I don’t believe this new normal will last very many years. Global capitalism has a rough road ahead (as I’ve written about here and here), climate turmoil continues apace, police will not suddenly stop killing Black people. Crises of all sorts tend to undermine the legitimacy of the status quo and create openings for change. But this perspective highlights how dependent the progressive left has been on moments of crisis, the zeitgeist of any given year, larger forces that shape the mood of the electorate or public opinion.
The challenge this poses to the progressive left is how to build power that endures between crises without crumbling under a backlash or its own frailty; and how to shape public narratives consistently and effectively, rather than in fits and starts.
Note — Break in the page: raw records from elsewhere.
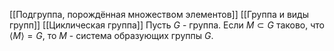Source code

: [[Подгруппа, порождённая множеством элементов]] [[Группа и виды групп]] [[Циклическая группа]]
Пусть $G$ - группа. Если $M \subset G$ таково, что $\langle M \rangle = G$, то $M$ - система образующих группы $G$. 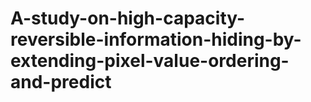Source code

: # A-study-on-high-capacity-reversible-information-hiding-by-extending-pixel-value-ordering-and-predict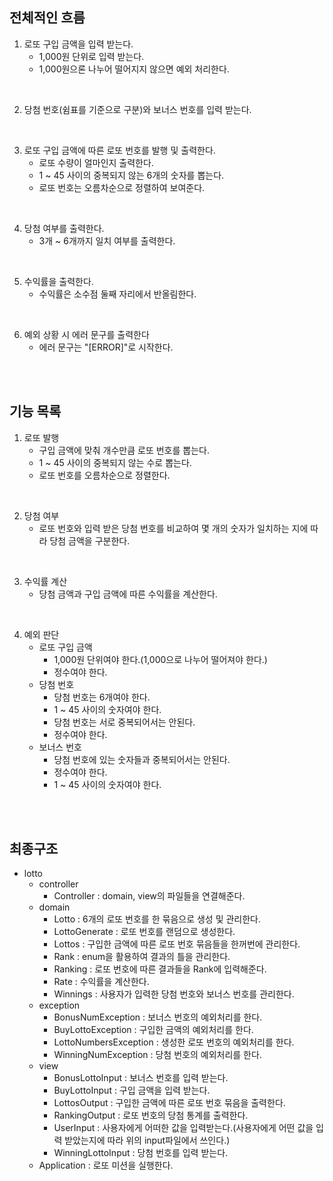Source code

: ## 전체적인 흐름

1. 로또 구입 금액을 입력 받는다.
    - 1,000원 단위로 입력 받는다.
    - 1,000원으론 나누어 떨어지지 않으면 예외 처리한다.

<br/>

2. 당첨 번호(쉼표를 기준으로 구분)와 보너스 번호를 입력 받는다.

<br/>

3. 로또 구입 금액에 따른 로또 번호를 발행 및 출력한다.
    - 로또 수량이 얼마인지 출력한다.
    - 1 ~ 45 사이의 중복되지 않는 6개의 숫자를 뽑는다.
    - 로또 번호는 오름차순으로 정렬하여 보여준다.

<br/>

4. 당첨 여부를 출력한다.
    - 3개 ~ 6개까지 일치 여부를 출력한다.

<br/>

5. 수익률을 출력한다.
    - 수익률은 소수점 둘째 자리에서 반올림한다.

<br/>

6. 예외 상황 시 에러 문구를 출력한다
    - 에러 문구는 "[ERROR]"로 시작한다.

<br/>
<br/>

## 기능 목록

1. 로또 발행
    - 구입 금액에 맞춰 개수만큼 로또 번호를 뽑는다.
    - 1 ~ 45 사이의 중복되지 않는 수로 뽑는다.
    - 로또 번호를 오름차순으로 정렬한다.

<br/>

2. 당첨 여부
    - 로또 번호와 입력 받은 당첨 번호를 비교하여 몇 개의 숫자가 일치하는 지에 따라 당첨 금액을 구분한다.

<br/>

3. 수익률 계산
    - 당첨 금액과 구입 금액에 따른 수익률을 계산한다.

<br/>

4. 예외 판단
    - 로또 구입 금액
        - 1,000원 단위여야 한다.(1,000으로 나누어 떨어져야 한다.)
        - 정수여야 한다.
    - 당첨 번호
        - 당첨 번호는 6개여야 한다.
        - 1 ~ 45 사이의 숫자여야 한다.
        - 당첨 번호는 서로 중복되어서는 안된다.
        - 정수여야 한다.
    - 보너스 번호
        - 당첨 번호에 있는 숫자들과 중복되어서는 안된다.
        - 정수여야 한다.
        - 1 ~ 45 사이의 숫자여야 한다.

<br/>
<br/>

## 최종구조

- lotto
   - controller
      - Controller : domain, view의 파일들을 연결해준다.
   - domain
      - Lotto : 6개의 로또 번호를 한 묶음으로 생성 및 관리한다.
      - LottoGenerate : 로또 번호를 랜덤으로 생성한다.
      - Lottos : 구입한 금액에 따른 로또 번호 묶음들을 한꺼번에 관리한다.
      - Rank : enum을 활용하여 결과의 틀을 관리한다.
      - Ranking : 로또 번호에 따른 결과들을 Rank에 입력해준다.
      - Rate : 수익률을 계산한다.
      - Winnings : 사용자가 입력한 당첨 번호와 보너스 번호를 관리한다. 
   - exception
      - BonusNumException : 보너스 번호의 예외처리를 한다.
      - BuyLottoException : 구입한 금액의 예외처리를 한다.
      - LottoNumbersException : 생성한 로또 번호의 예외처리를 한다.
      - WinningNumException : 당첨 번호의 예외처리를 한다.
   - view
      - BonusLottoInput : 보너스 번호를 입력 받는다.
      - BuyLottoInput : 구입 금액을 입력 받는다.
      - LottosOutput : 구입한 금액에 따른 로또 번호 묶음을 출력한다.
      - RankingOutput : 로또 번호의 당첨 통계를 출력한다.
      - UserInput : 사용자에게 어떠한 값을 입력받는다.(사용자에게 어떤 값을 입력 받았는지에 따라 위의 input파일에서 쓰인다.)
      - WinningLottoInput : 당첨 번호를 입력 받는다.
   - Application : 로또 미션을 실행한다.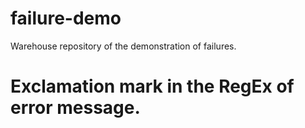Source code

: # failure-demo
Warehouse repository of the demonstration of failures. 

# Exclamation mark in the RegEx of error message. 


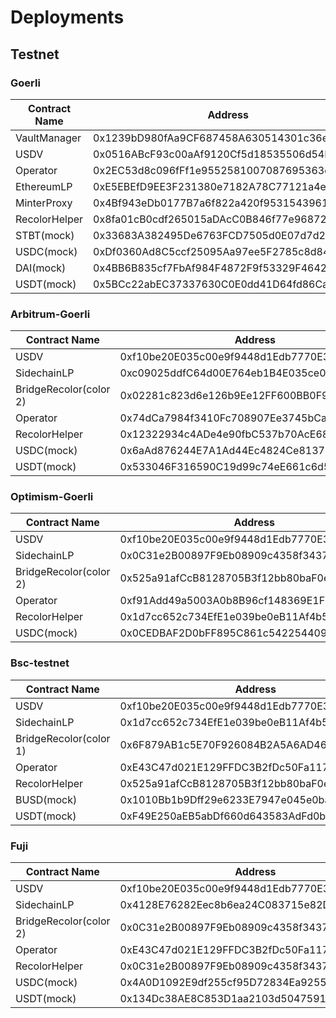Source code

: # Deployments

## Testnet

### Goerli

| Contract Name | Address                                    |
| ------------- | ------------------------------------------ |
| VaultManager  | 0x1239bD980fAa9CF687458A630514301c36e27E36 |
| USDV          | 0x0516ABcF93c00aAf9120Cf5d18535506d54BCcbA |
| Operator      | 0x2EC53d8c096fFf1e9552581007087695363d2B3c |
| EthereumLP    | 0xE5EBEfD9EE3F231380e7182A78C77121a4e2149e |
| MinterProxy   | 0x4Bf943eDb0177B7a6f822a420f9531543961e9fd |
| RecolorHelper | 0x8fa01cB0cdf265015aDAcC0B846f77e96872055f |
| STBT(mock)    | 0x33683A382495De6763FCD7505d0E07d7d2A879ca |
| USDC(mock)    | 0xDf0360Ad8C5ccf25095Aa97ee5F2785c8d848620 |
| DAI(mock)     | 0x4BB6B835cf7FbAf984F4872F9f53329F4642ae52 |
| USDT(mock)    | 0x5BCc22abEC37337630C0E0dd41D64fd86CaeE951 |

### Arbitrum-Goerli

| Contract Name          | Address                                    |
| ---------------------- | ------------------------------------------ |
| USDV                   | 0xf10be20E035c00e9f9448d1Edb7770E3e1187965 |
| SidechainLP            | 0xc09025ddfC64d00E764eb1B4E035ce0392991E9D |
| BridgeRecolor(color 2) | 0x02281c823d6e126b9Ee12FF600BB0F927E2d098b |
| Operator               | 0x74dCa7984f3410Fc708907Ee3745bCa19B48c6F2 |
| RecolorHelper          | 0x12322934c4ADe4e90fbC537b70AcE681c799E114 |
| USDC(mock)             | 0x6aAd876244E7A1Ad44Ec4824Ce813729E5B6C291 |
| USDT(mock)             | 0x533046F316590C19d99c74eE661c6d541b64471C |

### Optimism-Goerli

| Contract Name          | Address                                    |
| ---------------------- | ------------------------------------------ |
| USDV                   | 0xf10be20E035c00e9f9448d1Edb7770E3e1187965 |
| SidechainLP            | 0x0C31e2B00897F9Eb08909c4358f343774069641E |
| BridgeRecolor(color 2) | 0x525a91afCcB8128705B3f12bb80baF0e9875e21b |
| Operator               | 0xf91Add49a5003A0b8B96cf148369E1F20E60CFF9 |
| RecolorHelper          | 0x1d7cc652c734EfE1e039be0eB11Af4b54D0A19cf |
| USDC(mock)             | 0x0CEDBAF2D0bFF895C861c5422544090EEdC653Bf |

### Bsc-testnet

| Contract Name          | Address                                    |
| ---------------------- | ------------------------------------------ |
| USDV                   | 0xf10be20E035c00e9f9448d1Edb7770E3e1187965 |
| SidechainLP            | 0x1d7cc652c734EfE1e039be0eB11Af4b54D0A19cf |
| BridgeRecolor(color 1) | 0x6F879AB1c5E70F926084B2A5A6AD4698e3041146 |
| Operator               | 0xE43C47d021E129FFDC3B2fDc50Fa1173B9DA0C6e |
| RecolorHelper          | 0x525a91afCcB8128705B3f12bb80baF0e9875e21b |
| BUSD(mock)             | 0x1010Bb1b9Dff29e6233E7947e045e0ba58f6E92e |
| USDT(mock)             | 0xF49E250aEB5abDf660d643583AdFd0be41464EfD |

### Fuji

| Contract Name          | Address                                    |
| ---------------------- | ------------------------------------------ |
| USDV                   | 0xf10be20E035c00e9f9448d1Edb7770E3e1187965 |
| SidechainLP            | 0x4128E76282Eec8b6ea24C083715e82DBECA891fc |
| BridgeRecolor(color 2) | 0x0C31e2B00897F9Eb08909c4358f343774069641E |
| Operator               | 0xE43C47d021E129FFDC3B2fDc50Fa1173B9DA0C6e |
| RecolorHelper          | 0x0C31e2B00897F9Eb08909c4358f343774069641E |
| USDC(mock)             | 0x4A0D1092E9df255cf95D72834Ea9255132782318 |
| USDT(mock)             | 0x134Dc38AE8C853D1aa2103d5047591acDAA16682 |
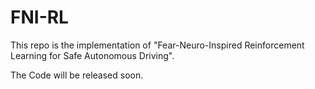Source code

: # FNI-RL
This repo is the implementation of "Fear-Neuro-Inspired Reinforcement Learning for Safe Autonomous Driving".  

The Code will be released soon.
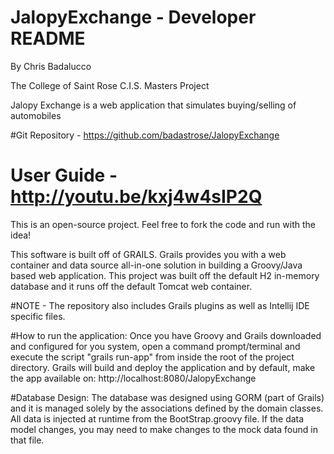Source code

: JalopyExchange - Developer README
===================================

By Chris Badalucco

The College of Saint Rose C.I.S. Masters Project

Jalopy Exchange is a web application that simulates buying/selling of automobiles


#Git Repository - https://github.com/badastrose/JalopyExchange

# User Guide - http://youtu.be/kxj4w4sIP2Q

This is an open-source project. Feel free to fork the code and run with the idea!

This software is built off of GRAILS.
Grails provides you with a web container and data source all-in-one solution in
building  a Groovy/Java based web application.  This project was built off the
default H2 in-memory database and it runs off the default Tomcat web container.

#NOTE - The repository also includes Grails plugins as well as Intellij IDE
specific files.
 
#How to run the application:
Once you have Groovy and Grails downloaded and configured for you system,
open a command prompt/terminal and execute the script "grails run-app" from
inside the root of the project directory.  Grails will build and deploy the
application and by default, make the app available on:
http://localhost:8080/JalopyExchange
 
#Database Design:
The database was designed using GORM (part of Grails) and it is managed solely
by the associations defined by the domain classes. All data is injected at runtime
from the BootStrap.groovy file. If the data model changes, you may need to make
changes to the mock data found in that file.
How do we do this?
This is related to the problem of election turnout. Nearly half of Seattle’s registered voters, and far more than half of eligible voters, didn’t vote at all in this election — especially young people, poor people and people of color. In other words, people who would benefit from and support a progressive agenda. Shifting local elections to coincide with the higher-turnout national cycle would help, and it’s worth fighting for. But ultimately that’s a limited fix to a deeper problem: How can the left grow from small groupings of activists that periodically win the fandom of a larger population into a true mass movement?
This isn’t primarily about how we run election campaigns. The deeper challenge is how to build organizations that can sustain mass participation between elections; that activate, engage and educate the people who don’t feel that politics holds any answers to the problems of their lives. There’s no how-to manual for this. We have to figure it out for our times, and until we do that we’re unlikely to win much more than incremental change. For the past five years we’ve had the wind at our backs. Now, to get anywhere fast, we have to learn to pedal.